Items listed in a dataset:
· · · · ·
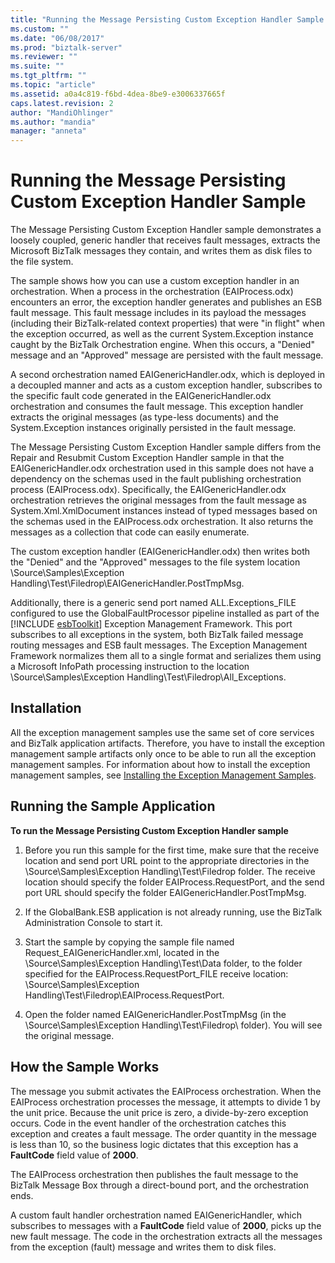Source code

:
 ```yaml
---
title: "Running the Message Persisting Custom Exception Handler Sample | Microsoft Docs"
ms.custom: ""
ms.date: "06/08/2017"
ms.prod: "biztalk-server"
ms.reviewer: ""
ms.suite: ""
ms.tgt_pltfrm: ""
ms.topic: "article"
ms.assetid: a0a4c819-f6bd-4dea-8be9-e3006337665f
caps.latest.revision: 2
author: "MandiOhlinger"
ms.author: "mandia"
manager: "anneta"
---
```

# Running the Message Persisting Custom Exception Handler Sample
The Message Persisting Custom Exception Handler sample demonstrates a loosely coupled, generic handler that receives fault messages, extracts the Microsoft BizTalk messages they contain, and writes them as disk files to the file system.  
  
 The sample shows how you can use a custom exception handler in an orchestration. When a process in the orchestration (EAIProcess.odx) encounters an error, the exception handler generates and publishes an ESB fault message. This fault message includes in its payload the messages (including their BizTalk-related context properties) that were "in flight" when the exception occurred, as well as the current System.Exception instance caught by the BizTalk Orchestration engine. When this occurs, a "Denied" message and an "Approved" message are persisted with the fault message.  
  
 A second orchestration named EAIGenericHandler.odx, which is deployed in a decoupled manner and acts as a custom exception handler, subscribes to the specific fault code generated in the EAIGenericHandler.odx orchestration and consumes the fault message. This exception handler extracts the original messages (as type-less documents) and the System.Exception instances originally persisted in the fault message.  
  
 The Message Persisting Custom Exception Handler sample differs from the Repair and Resubmit Custom Exception Handler sample in that the EAIGenericHandler.odx orchestration used in this sample does not have a dependency on the schemas used in the fault publishing orchestration process (EAIProcess.odx). Specifically, the EAIGenericHandler.odx orchestration retrieves the original messages from the fault message as System.Xml.XmlDocument instances instead of typed messages based on the schemas used in the EAIProcess.odx orchestration. It also returns the messages as a collection that code can easily enumerate.  
  
 The custom exception handler (EAIGenericHandler.odx) then writes both the "Denied" and the "Approved" messages to the file system location \Source\Samples\Exception Handling\Test\Filedrop\EAIGenericHandler.PostTmpMsg.  
  
 Additionally, there is a generic send port named ALL.Exceptions_FILE configured to use the GlobalFaultProcessor pipeline installed as part of the [!INCLUDE [esbToolkit](../includes/esbtoolkit-md.md)] Exception Management Framework. This port subscribes to all exceptions in the system, both BizTalk failed message routing messages and ESB fault messages. The Exception Management Framework normalizes them all to a single format and serializes them using a Microsoft InfoPath processing instruction to the location \Source\Samples\Exception Handling\Test\Filedrop\All_Exceptions.  
  
## Installation  
 All the exception management samples use the same set of core services and BizTalk application artifacts. Therefore, you have to install the exception management sample artifacts only once to be able to run all the exception management samples. For information about how to install the exception management samples, see [Installing the Exception Management Samples](../esb-toolkit/installing-the-exception-management-samples.md).  
  
## Running the Sample Application  
 **To run the Message Persisting Custom Exception Handler sample**  
  
1.  Before you run this sample for the first time, make sure that the receive location and send port URL point to the appropriate directories in the \Source\Samples\Exception Handling\Test\Filedrop folder. The receive location should specify the folder EAIProcess.RequestPort, and the send port URL should specify the folder EAIGenericHandler.PostTmpMsg.  
  
2.  If the GlobalBank.ESB application is not already running, use the BizTalk Administration Console to start it.  
  
3.  Start the sample by copying the sample file named Request_EAIGenericHandler.xml, located in the \Source\Samples\Exception Handling\Test\Data folder, to the folder specified for the EAIProcess.RequestPort_FILE receive location: \Source\Samples\Exception Handling\Test\Filedrop\EAIProcess.RequestPort.  
  
4.  Open the folder named EAIGenericHandler.PostTmpMsg (in the \Source\Samples\Exception Handling\Test\Filedrop\ folder). You will see the original message.  
  
## How the Sample Works  
 The message you submit activates the EAIProcess orchestration. When the EAIProcess orchestration processes the message, it attempts to divide 1 by the unit price. Because the unit price is zero, a divide-by-zero exception occurs. Code in the event handler of the orchestration catches this exception and creates a fault message. The order quantity in the message is less than 10, so the business logic dictates that this exception has a **FaultCode** field value of **2000**.  
  
 The EAIProcess orchestration then publishes the fault message to the BizTalk Message Box through a direct-bound port, and the orchestration ends.  
  
 A custom fault handler orchestration named EAIGenericHandler, which subscribes to messages with a **FaultCode** field value of **2000**, picks up the new fault message. The code in the orchestration extracts all the messages from the exception (fault) message and writes them to disk files.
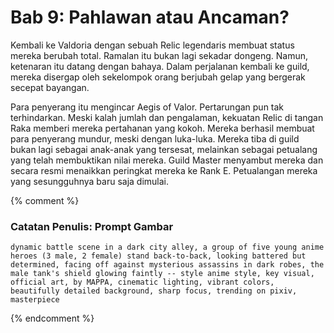 # Bab 9: Pahlawan atau Ancaman?

Kembali ke Valdoria dengan sebuah Relic legendaris membuat status mereka berubah total. Ramalan itu bukan lagi sekadar dongeng. Namun, ketenaran itu datang dengan bahaya. Dalam perjalanan kembali ke guild, mereka disergap oleh sekelompok orang berjubah gelap yang bergerak secepat bayangan.

Para penyerang itu mengincar Aegis of Valor. Pertarungan pun tak terhindarkan. Meski kalah jumlah dan pengalaman, kekuatan Relic di tangan Raka memberi mereka pertahanan yang kokoh. Mereka berhasil membuat para penyerang mundur, meski dengan luka-luka. Mereka tiba di guild bukan lagi sebagai anak-anak yang tersesat, melainkan sebagai petualang yang telah membuktikan nilai mereka. Guild Master menyambut mereka dan secara resmi menaikkan peringkat mereka ke Rank E. Petualangan mereka yang sesungguhnya baru saja dimulai.

{% comment %}
### Catatan Penulis: Prompt Gambar
```
dynamic battle scene in a dark city alley, a group of five young anime heroes (3 male, 2 female) stand back-to-back, looking battered but determined, facing off against mysterious assassins in dark robes, the male tank's shield glowing faintly -- style anime style, key visual, official art, by MAPPA, cinematic lighting, vibrant colors, beautifully detailed background, sharp focus, trending on pixiv, masterpiece
```
{% endcomment %}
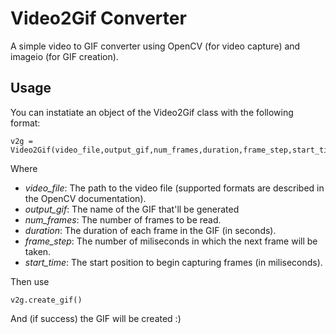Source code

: # Video2Gif Converter
A simple video to GIF converter using OpenCV (for video capture) and imageio (for GIF creation). 

## Usage
You can instatiate an object of the Video2Gif class with the following format:
```
v2g = Video2Gif(video_file,output_gif,num_frames,duration,frame_step,start_time)
```
Where
* *video_file*: The path to the video file (supported formats are described in the OpenCV documentation).
* *output_gif*: The name of the GIF that'll be generated
* *num_frames*: The number of frames to be read.
* *duration*: The duration of each frame in the GIF (in seconds).
* *frame_step*: The number of miliseconds in which the next frame  will be taken.
* *start_time*: The start position to begin capturing frames (in miliseconds).

Then use 
```
v2g.create_gif()
```
And (if success) the GIF will be created :)
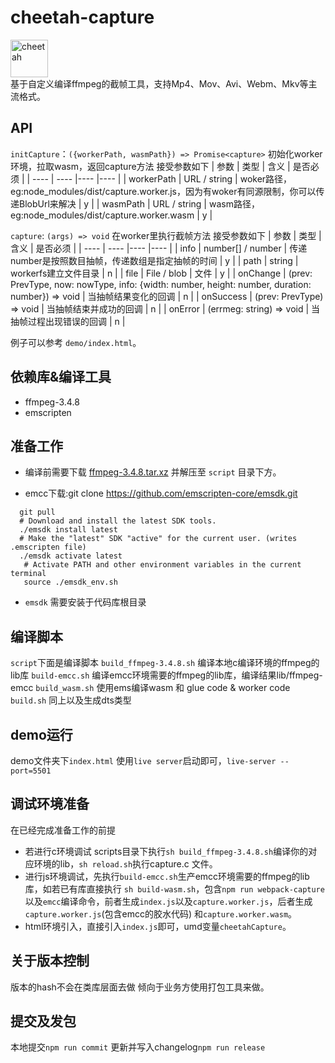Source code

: # cheetah-capture

<div>
<img src="http://bj.bcebos.com/baidu-rmb-video-cover-1/goods/2022-11/1668701480293/dd3a15fcc40b.png" height="60" alt="cheetah" />
</div>
基于自定义编译ffmpeg的截帧工具，支持Mp4、Mov、Avi、Webm、Mkv等主流格式。

## API

`initCapture`：`({workerPath, wasmPath}) => Promise<capture>` 初始化worker环境，拉取wasm，返回capture方法
接受参数如下
|  参数   | 类型  | 含义  | 是否必须  |
|  ----  | ----  |----  |----  |
| workerPath  | URL / string | woker路径，eg:node_modules/dist/capture.worker.js，因为有woker有同源限制，你可以传递BlobUrl来解决  | y  |
| wasmPath  | URL / string | wasm路径，eg:node_modules/dist/capture.worker.wasm | y |

`capture`: `(args) => void` 在worker里执行截帧方法
接受参数如下
|  参数   | 类型  |含义  | 是否必须  |
|  ----  | ----  |----  |----  |
| info  | number[] / number |  传递number是按照数目抽帧，传递数组是指定抽帧的时间 | y |
| path  | string | workerfs建立文件目录 | n |
| file  | File / blob |  文件  | y |
| onChange  | (prev: PrevType, now: nowType, info: {width: number, height: number, duration: number}) => void | 当抽帧结果变化的回调  | n |
| onSuccess  | (prev: PrevType) => void  | 当抽帧结束并成功的回调  | n |
| onError  | (errmeg: string) => void | 当抽帧过程出现错误的回调  | n |

例子可以参考 `demo/index.html`。

## 依赖库&编译工具

* ffmpeg-3.4.8
* emscripten


## 准备工作

* 编译前需要下载 [ffmpeg-3.4.8.tar.xz](http://ffmpeg.org/releases/ffmpeg-3.4.8.tar.xz) 并解压至 `script` 目录下方。

* emcc下载:git clone https://github.com/emscripten-core/emsdk.git

```shell
  git pull
  # Download and install the latest SDK tools.
  ./emsdk install latest
  # Make the "latest" SDK "active" for the current user. (writes .emscripten file)
  ./emsdk activate latest
   # Activate PATH and other environment variables in the current terminal
   source ./emsdk_env.sh
```

* `emsdk` 需要安装于代码库根目录

## 编译脚本

`script`下面是编译脚本
`build_ffmpeg-3.4.8.sh` 编译本地c编译环境的ffmpeg的lib库
`build-emcc.sh` 编译emcc环境需要的ffmpeg的lib库，编译结果lib/ffmpeg-emcc
`build_wasm.sh` 使用ems编译wasm 和 glue code & worker code
`build.sh` 同上以及生成dts类型

## demo运行

demo文件夹下`index.html` 使用`live server`启动即可，`live-server --port=5501`

## 调试环境准备

在已经完成准备工作的前提

- 若进行c环境调试 scripts目录下执行`sh build_ffmpeg-3.4.8.sh`编译你的对应环境的lib，`sh reload.sh`执行capture.c 文件。
- 进行js环境调试，先执行`build-emcc.sh`生产emcc环境需要的ffmpeg的lib库，如若已有库直接执行 `sh build-wasm.sh`，包含`npm run webpack-capture`以及`emcc`编译命令，前者生成`index.js`以及`capture.worker.js`，后者生成`capture.worker.js`(包含emcc的胶水代码) 和`capture.worker.wasm`。
- html环境引入，直接引入`index.js`即可，umd变量`cheetahCapture`。

## 关于版本控制

版本的hash不会在类库层面去做 倾向于业务方使用打包工具来做。

## 提交及发包

本地提交`npm run commit`
更新并写入changelog`npm run release`

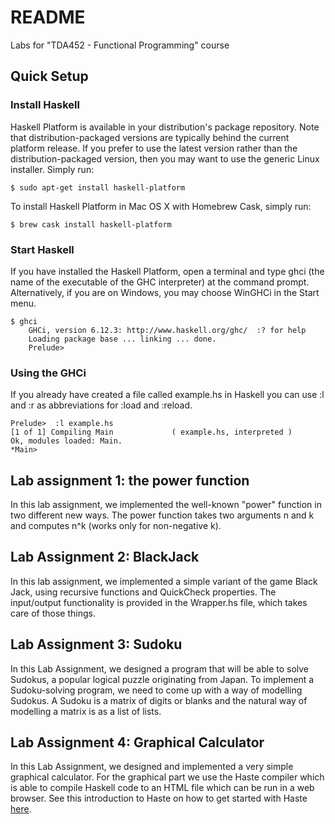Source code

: # README #

Labs for "TDA452 - Functional Programming" course

## Quick Setup ##

### Install Haskell ###
Haskell Platform is available in your distribution's package repository. Note that distribution-packaged versions are typically behind the current platform release. If you prefer to use the latest version rather than the distribution-packaged version, then you may want to use the generic Linux installer. Simply run:
```
$ sudo apt-get install haskell-platform
```

To install Haskell Platform in Mac OS X with Homebrew Cask, simply run:
```
$ brew cask install haskell-platform
```

### Start Haskell ###
If you have installed the Haskell Platform, open a terminal and type ghci (the name of the executable of the GHC interpreter) at the command prompt. Alternatively, if you are on Windows, you may choose WinGHCi in the Start menu.
```
$ ghci
    GHCi, version 6.12.3: http://www.haskell.org/ghc/  :? for help
    Loading package base ... linking ... done.
    Prelude>
```

### Using the GHCi ###
If you already have created a file called example.hs in Haskell you can use :l and :r as abbreviations for :load and :reload.
```
Prelude>  :l example.hs
[1 of 1] Compiling Main             ( example.hs, interpreted )
Ok, modules loaded: Main.
*Main>
```

## Lab assignment 1: the power function ##

In this lab assignment, we implemented the well-known "power" function in two different new ways. The power function takes two arguments n and k and computes n^k (works only for non-negative k).


## Lab Assignment 2: BlackJack ##

In this lab assignment, we implemented a simple variant of the game Black Jack, using recursive functions and QuickCheck properties. The input/output functionality is provided in the Wrapper.hs file, which takes care of those things.


## Lab Assignment 3: Sudoku ##

In this Lab Assignment, we designed a program that will be able to solve Sudokus, a popular logical puzzle originating from Japan. To implement a Sudoku-solving program, we need to come up with a way of modelling Sudokus. A Sudoku is a matrix of digits or blanks and the natural way of modelling a matrix is as a list of lists.

## Lab Assignment 4: Graphical Calculator ##

In this Lab Assignment, we designed and implemented a very simple graphical calculator. For the graphical part we use the Haste compiler which is able to compile Haskell code to an HTML file which can be run in a web browser. See this introduction to Haste on how to get started with Haste [here](http://https://haste-lang.org/).

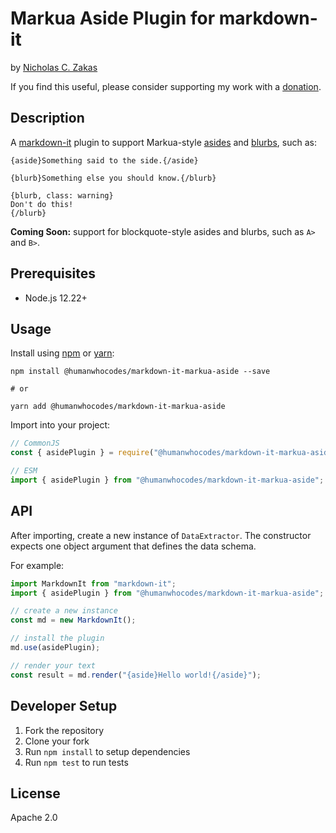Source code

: # Markua Aside Plugin for markdown-it

by [Nicholas C. Zakas](https://humanwhocodes.com)

If you find this useful, please consider supporting my work with a [donation](https://humanwhocodes.com/donate).

## Description

A [markdown-it](https://github.com/markdown-it/markdown-it) plugin to support Markua-style [asides](https://leanpub.com/markua/read#leanpub-auto-asides-a-or-aside) and [blurbs](https://leanpub.com/markua/read#leanpub-auto-blurbs-b-or-blurb), such as:

```
{aside}Something said to the side.{/aside}

{blurb}Something else you should know.{/blurb}

{blurb, class: warning}
Don't do this!
{/blurb}
```

**Coming Soon:** support for blockquote-style asides and blurbs, such as `A>` and `B>`.

## Prerequisites

* Node.js 12.22+

## Usage

Install using [npm][npm] or [yarn][yarn]:

```
npm install @humanwhocodes/markdown-it-markua-aside --save

# or

yarn add @humanwhocodes/markdown-it-markua-aside
```

Import into your project:

```js
// CommonJS
const { asidePlugin } = require("@humanwhocodes/markdown-it-markua-aside");

// ESM
import { asidePlugin } from "@humanwhocodes/markdown-it-markua-aside";
```

## API

After importing, create a new instance of `DataExtractor`. The constructor expects one object argument that defines the data schema.

For example:

```js
import MarkdownIt from "markdown-it";
import { asidePlugin } from "@humanwhocodes/markdown-it-markua-aside";

// create a new instance
const md = new MarkdownIt();

// install the plugin
md.use(asidePlugin);

// render your text
const result = md.render("{aside}Hello world!{/aside}");
```

## Developer Setup

1. Fork the repository
2. Clone your fork
3. Run `npm install` to setup dependencies
4. Run `npm test` to run tests

## License

Apache 2.0

[npm]: https://npmjs.com/
[yarn]: https://yarnpkg.com/
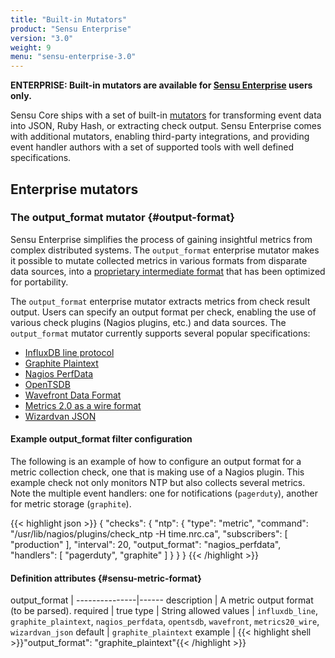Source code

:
 ```yaml
---
title: "Built-in Mutators"
product: "Sensu Enterprise"
version: "3.0"
weight: 9
menu: "sensu-enterprise-3.0"
---
```

**ENTERPRISE: Built-in mutators are available for [Sensu Enterprise][0]
users only.**

Sensu Core ships with a set of built-in [mutators][1] for transforming
event data into JSON, Ruby Hash, or extracting check output. Sensu Enterprise
comes with additional mutators, enabling third-party integrations, and providing
event handler authors with a set of supported tools with well defined
specifications.

## Enterprise mutators

### The output_format mutator {#output-format}

Sensu Enterprise simplifies the process of gaining insightful metrics from
complex distributed systems. The `output_format` enterprise mutator makes it
possible to mutate collected metrics in various formats from disparate data
sources, into a [proprietary intermediate format][2] that has been optimized for
portability.

The `output_format` enterprise mutator extracts metrics from check result
output. Users can specify an output format per check, enabling the use of
various check plugins (Nagios plugins, etc.) and data sources. The
`output_format` mutator currently supports several popular specifications:

- [InfluxDB line protocol][8]
- [Graphite Plaintext][3]
- [Nagios PerfData][4]
- [OpenTSDB][5]
- [Wavefront Data Format][9]
- [Metrics 2.0 as a wire format][6]
- [Wizardvan JSON][7]

#### Example output_format filter configuration

The following is an example of how to configure an output format for a metric
collection check, one that is making use of a Nagios plugin. This example check
not only monitors NTP but also collects several metrics. Note the multiple event
handlers: one for notifications (`pagerduty`), another for metric storage
(`graphite`).

{{< highlight json >}}
{
  "checks": {
    "ntp": {
      "type": "metric",
      "command": "/usr/lib/nagios/plugins/check_ntp -H time.nrc.ca",
      "subscribers": [
        "production"
      ],
      "interval": 20,
      "output_format": "nagios_perfdata",
      "handlers": [
        "pagerduty",
        "graphite"
      ]
    }
  }
}
{{< /highlight >}}

#### Definition attributes {#sensu-metric-format}

output_format  | 
---------------|------
description    | A metric output format (to be parsed).
required       | true
type           | String
allowed values | `influxdb_line`, `graphite_plaintext`, `nagios_perfdata`, `opentsdb`, `wavefront`, `metrics20_wire`, `wizardvan_json`
default        | `graphite_plaintext`
example        | {{< highlight shell >}}"output_format": "graphite_plaintext"{{< /highlight >}}

[0]:  /sensu-enterprise
[1]:  /sensu-core/1.2/reference/mutators
[2]:  #sensu-metric-format
[3]:  http://graphite.readthedocs.org/en/latest/feeding-carbon.html#the-plaintext-protocol
[4]:  http://nagios.sourceforge.net/docs/3_0/perfdata.html
[5]:  http://opentsdb.net/docs/build/html/user_guide/writing/index.html
[6]:  http://metrics20.org/spec/
[7]:  https://github.com/opinionlab/sensu-metrics-relay#json-metric-format
[8]:  https://docs.influxdata.com/influxdb/v1.1/write_protocols/line_protocol_tutorial/
[9]:  https://community.wavefront.com/docs/DOC-1031
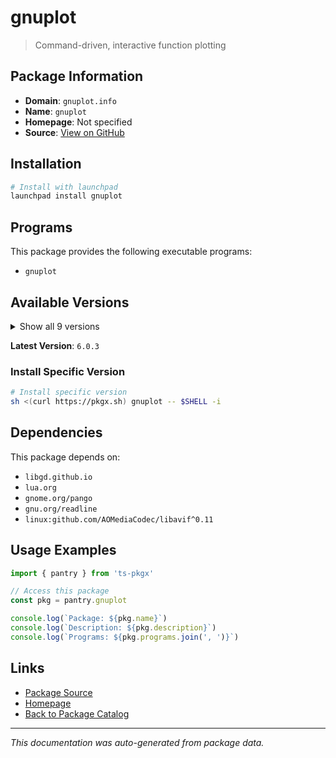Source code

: # gnuplot

> Command-driven, interactive function plotting

## Package Information

- **Domain**: `gnuplot.info`
- **Name**: `gnuplot`
- **Homepage**: Not specified
- **Source**: [View on GitHub](https://github.com/pkgxdev/pantry/tree/main/projects/gnuplot.info/package.yml)

## Installation

```bash
# Install with launchpad
launchpad install gnuplot
```

## Programs

This package provides the following executable programs:

- `gnuplot`

## Available Versions

<details>
<summary>Show all 9 versions</summary>

- `6.0.3`, `6.0.2`, `6.0.1`, `6.0.0`, `5.4.10`
- `5.4.9`, `5.4.8`, `5.4.7`, `5.4.6`

</details>

**Latest Version**: `6.0.3`

### Install Specific Version

```bash
# Install specific version
sh <(curl https://pkgx.sh) gnuplot -- $SHELL -i
```

## Dependencies

This package depends on:

- `libgd.github.io`
- `lua.org`
- `gnome.org/pango`
- `gnu.org/readline`
- `linux:github.com/AOMediaCodec/libavif^0.11`

## Usage Examples

```typescript
import { pantry } from 'ts-pkgx'

// Access this package
const pkg = pantry.gnuplot

console.log(`Package: ${pkg.name}`)
console.log(`Description: ${pkg.description}`)
console.log(`Programs: ${pkg.programs.join(', ')}`)
```

## Links

- [Package Source](https://github.com/pkgxdev/pantry/tree/main/projects/gnuplot.info/package.yml)
- [Homepage](#)
- [Back to Package Catalog](../package-catalog.md)

---

*This documentation was auto-generated from package data.*
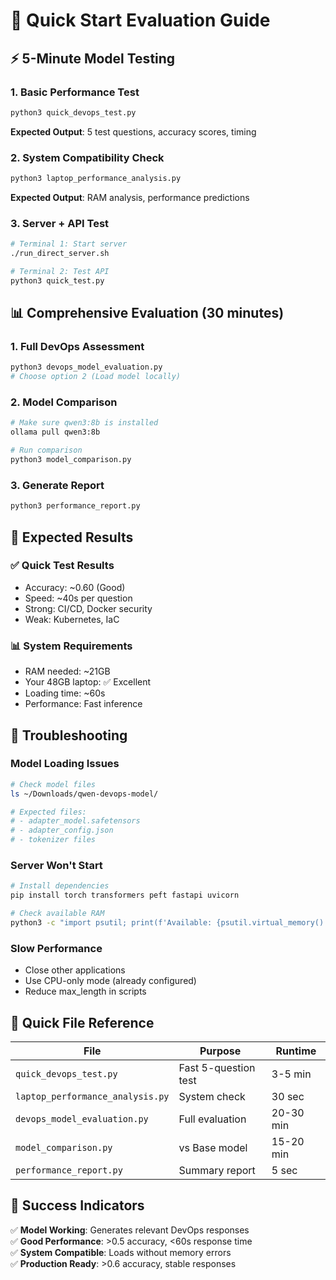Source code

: # 🚀 Quick Start Evaluation Guide

## ⚡ 5-Minute Model Testing

### 1. **Basic Performance Test**
```bash
python3 quick_devops_test.py
```
**Expected Output**: 5 test questions, accuracy scores, timing

### 2. **System Compatibility Check**
```bash
python3 laptop_performance_analysis.py
```
**Expected Output**: RAM analysis, performance predictions

### 3. **Server + API Test**
```bash
# Terminal 1: Start server
./run_direct_server.sh

# Terminal 2: Test API
python3 quick_test.py
```

## 📊 Comprehensive Evaluation (30 minutes)

### 1. **Full DevOps Assessment**
```bash
python3 devops_model_evaluation.py
# Choose option 2 (Load model locally)
```

### 2. **Model Comparison**
```bash
# Make sure qwen3:8b is installed
ollama pull qwen3:8b

# Run comparison
python3 model_comparison.py
```

### 3. **Generate Report**
```bash
python3 performance_report.py
```

## 🎯 Expected Results

### ✅ **Quick Test Results**
- Accuracy: ~0.60 (Good)
- Speed: ~40s per question
- Strong: CI/CD, Docker security
- Weak: Kubernetes, IaC

### 📊 **System Requirements**
- RAM needed: ~21GB
- Your 48GB laptop: ✅ Excellent
- Loading time: ~60s
- Performance: Fast inference

## 🔧 Troubleshooting

### **Model Loading Issues**
```bash
# Check model files
ls ~/Downloads/qwen-devops-model/

# Expected files:
# - adapter_model.safetensors
# - adapter_config.json  
# - tokenizer files
```

### **Server Won't Start**
```bash
# Install dependencies
pip install torch transformers peft fastapi uvicorn

# Check available RAM
python3 -c "import psutil; print(f'Available: {psutil.virtual_memory().available/(1024**3):.1f}GB')"
```

### **Slow Performance**
- Close other applications
- Use CPU-only mode (already configured)
- Reduce max_length in scripts

## 📁 Quick File Reference

| File                             | Purpose              | Runtime   |
| -------------------------------- | -------------------- | --------- |
| `quick_devops_test.py`           | Fast 5-question test | 3-5 min   |
| `laptop_performance_analysis.py` | System check         | 30 sec    |
| `devops_model_evaluation.py`     | Full evaluation      | 20-30 min |
| `model_comparison.py`            | vs Base model        | 15-20 min |
| `performance_report.py`          | Summary report       | 5 sec     |

## 🎯 Success Indicators

✅ **Model Working**: Generates relevant DevOps responses  
✅ **Good Performance**: >0.5 accuracy, <60s response time  
✅ **System Compatible**: Loads without memory errors  
✅ **Production Ready**: >0.6 accuracy, stable responses
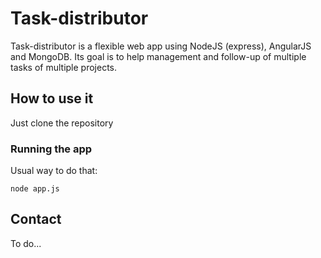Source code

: # Task-distributor

Task-distributor is a flexible web app using NodeJS (express), AngularJS and MongoDB.
Its goal is to help management and follow-up of multiple tasks of multiple projects.

## How to use it

Just clone the repository

### Running the app

Usual way to do that:

```shell
node app.js
```

## Contact

To do...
· · · · ·
The reply should consist solely of the lines above from the one that has "## ⚡ 5-Minute Model Testing" through the one that has "- Performance: Fast inference", reproduced exactly.

_RESULT FOR THIS TASK:_
## ⚡ 5-Minute Model Testing

### 1. **Basic Performance Test**
```bash
python3 quick_devops_test.py
```
**Expected Output**: 5 test questions, accuracy scores, timing

### 2. **System Compatibility Check**
```bash
python3 laptop_performance_analysis.py
```
**Expected Output**: RAM analysis, performance predictions

### 3. **Server + API Test**
```bash
# Terminal 1: Start server
./run_direct_server.sh

# Terminal 2: Test API
python3 quick_test.py
```

## 📊 Comprehensive Evaluation (30 minutes)

### 1. **Full DevOps Assessment**
```bash
python3 devops_model_evaluation.py
# Choose option 2 (Load model locally)
```

### 2. **Model Comparison**
```bash
# Make sure qwen3:8b is installed
ollama pull qwen3:8b

# Run comparison
python3 model_comparison.py
```

### 3. **Generate Report**
```bash
python3 performance_report.py
```

## 🎯 Expected Results

### ✅ **Quick Test Results**
- Accuracy: ~0.60 (Good)
- Speed: ~40s per question
- Strong: CI/CD, Docker security
- Weak: Kubernetes, IaC

### 📊 **System Requirements**
- RAM needed: ~21GB
- Your 48GB laptop: ✅ Excellent
- Loading time: ~60s
- Performance: Fast inference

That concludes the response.